Perturbation of the time-1 map of a generic volume-preserving $3$-dimensional Anosov flow

TL;DR

This paper studies the perturbations of time-1 maps of generic volume-preserving Anosov flows on 3D manifolds, showing exponential convergence of measures and various dynamical properties, with notable applications to stability and approximation questions.

Contribution

It demonstrates new stability and mixing properties of perturbed Anosov flow maps and provides counterexamples to longstanding conjectures in dynamical systems.

Findings

Exponential convergence of pushforward measures to a full support limit measure.

Topological mixing and unique physical measure for the perturbed maps.

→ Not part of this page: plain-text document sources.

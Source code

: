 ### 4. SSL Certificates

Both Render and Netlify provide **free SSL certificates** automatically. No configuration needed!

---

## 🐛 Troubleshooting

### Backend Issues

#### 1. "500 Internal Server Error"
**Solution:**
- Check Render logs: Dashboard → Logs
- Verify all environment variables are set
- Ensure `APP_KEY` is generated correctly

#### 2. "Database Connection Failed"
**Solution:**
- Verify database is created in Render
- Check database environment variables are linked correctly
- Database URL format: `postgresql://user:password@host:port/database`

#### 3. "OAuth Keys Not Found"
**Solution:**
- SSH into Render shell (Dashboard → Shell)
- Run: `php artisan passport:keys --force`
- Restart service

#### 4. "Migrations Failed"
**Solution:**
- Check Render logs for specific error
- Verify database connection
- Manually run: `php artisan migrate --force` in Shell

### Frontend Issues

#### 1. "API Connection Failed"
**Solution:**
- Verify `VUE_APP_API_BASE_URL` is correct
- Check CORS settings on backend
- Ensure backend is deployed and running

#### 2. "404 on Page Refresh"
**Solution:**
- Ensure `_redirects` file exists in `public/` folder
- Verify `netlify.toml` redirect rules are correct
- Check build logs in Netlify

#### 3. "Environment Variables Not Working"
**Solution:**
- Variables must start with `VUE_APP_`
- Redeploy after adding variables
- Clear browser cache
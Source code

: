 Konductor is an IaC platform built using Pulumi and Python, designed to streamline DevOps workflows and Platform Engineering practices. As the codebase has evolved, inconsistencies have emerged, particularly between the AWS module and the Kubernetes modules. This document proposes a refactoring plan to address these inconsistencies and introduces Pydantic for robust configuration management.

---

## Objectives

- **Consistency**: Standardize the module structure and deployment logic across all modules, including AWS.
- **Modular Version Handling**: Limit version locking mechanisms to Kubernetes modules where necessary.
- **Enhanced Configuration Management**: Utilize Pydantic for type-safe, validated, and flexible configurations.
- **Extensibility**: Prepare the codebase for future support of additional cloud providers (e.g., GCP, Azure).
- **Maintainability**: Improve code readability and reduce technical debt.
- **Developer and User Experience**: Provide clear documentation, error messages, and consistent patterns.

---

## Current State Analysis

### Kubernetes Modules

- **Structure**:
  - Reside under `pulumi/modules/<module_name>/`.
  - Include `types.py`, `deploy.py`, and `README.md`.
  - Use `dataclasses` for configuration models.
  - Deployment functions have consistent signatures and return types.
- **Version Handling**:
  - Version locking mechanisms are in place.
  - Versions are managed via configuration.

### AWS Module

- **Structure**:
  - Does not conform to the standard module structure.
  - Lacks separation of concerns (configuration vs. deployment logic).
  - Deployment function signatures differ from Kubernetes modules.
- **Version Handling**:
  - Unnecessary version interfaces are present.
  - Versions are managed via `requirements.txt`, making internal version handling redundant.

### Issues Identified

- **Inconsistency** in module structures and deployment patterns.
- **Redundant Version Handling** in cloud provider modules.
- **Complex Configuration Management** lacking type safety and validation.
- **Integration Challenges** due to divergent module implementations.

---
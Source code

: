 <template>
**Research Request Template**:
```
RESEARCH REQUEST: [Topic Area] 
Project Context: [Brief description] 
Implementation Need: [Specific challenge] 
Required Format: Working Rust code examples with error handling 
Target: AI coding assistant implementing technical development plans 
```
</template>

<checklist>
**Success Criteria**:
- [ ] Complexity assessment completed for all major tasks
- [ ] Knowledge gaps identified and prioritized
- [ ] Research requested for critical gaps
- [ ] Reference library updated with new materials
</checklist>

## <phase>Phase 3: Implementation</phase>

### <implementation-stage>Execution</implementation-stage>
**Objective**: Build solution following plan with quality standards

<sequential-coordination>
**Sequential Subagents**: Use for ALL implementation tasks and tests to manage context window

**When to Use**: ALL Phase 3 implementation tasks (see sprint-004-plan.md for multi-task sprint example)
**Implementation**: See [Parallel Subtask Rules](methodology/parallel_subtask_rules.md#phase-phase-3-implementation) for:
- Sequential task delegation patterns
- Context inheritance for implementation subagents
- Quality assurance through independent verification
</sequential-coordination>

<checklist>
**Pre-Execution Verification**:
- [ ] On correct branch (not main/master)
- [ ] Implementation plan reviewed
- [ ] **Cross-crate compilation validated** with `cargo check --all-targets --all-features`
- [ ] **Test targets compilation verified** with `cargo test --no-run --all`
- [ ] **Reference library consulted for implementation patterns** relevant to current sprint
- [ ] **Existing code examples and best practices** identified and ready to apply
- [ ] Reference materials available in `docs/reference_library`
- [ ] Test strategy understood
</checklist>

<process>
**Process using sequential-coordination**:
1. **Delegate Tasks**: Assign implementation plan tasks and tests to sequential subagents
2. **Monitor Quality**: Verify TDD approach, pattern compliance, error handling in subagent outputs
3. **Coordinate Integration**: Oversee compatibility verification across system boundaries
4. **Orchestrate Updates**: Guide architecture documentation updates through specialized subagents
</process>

Existence of stable transitivity without periodic points in certain diffeomorphisms.

Abstract

Let $s > 1$ be a large integer, and let $f$ be a diffeomorphism sufficiently close in the $C^{s}$-topology to the time-1 map of a $C^{s}$ generic volume-preserving Anosov flow on a $3$-dimensional compact manifold. We show that for any probability measure $\mu$ with smooth density, $f^n_* \mu$ converges exponentially fast to a common limit measure with full support. As corollaries, we show the following: $f$ is topologically mixing; $f$ has a unique physical measure with basin of full Lebesgue measure, which is also the unique u-Gibbs state; if $f$ is volume preserving, then $f$ is exponentially mixing with respect to the volume form. As applications, we give a class of time-1 maps of transitive Anosov flows non-approximable in $C^{s}$ by Axiom A maps, giving negative answer to a question of Palis-Pugh (1974); the first example of a $C^{s}$-stably transitive time-1 map of Anosov flow, a question mentioned in Bonatti-Guelman (2010), Rodriguez Hertz (2010); as well as the first example of a $C^{s}$-stably transitive diffeomorphism without periodic points.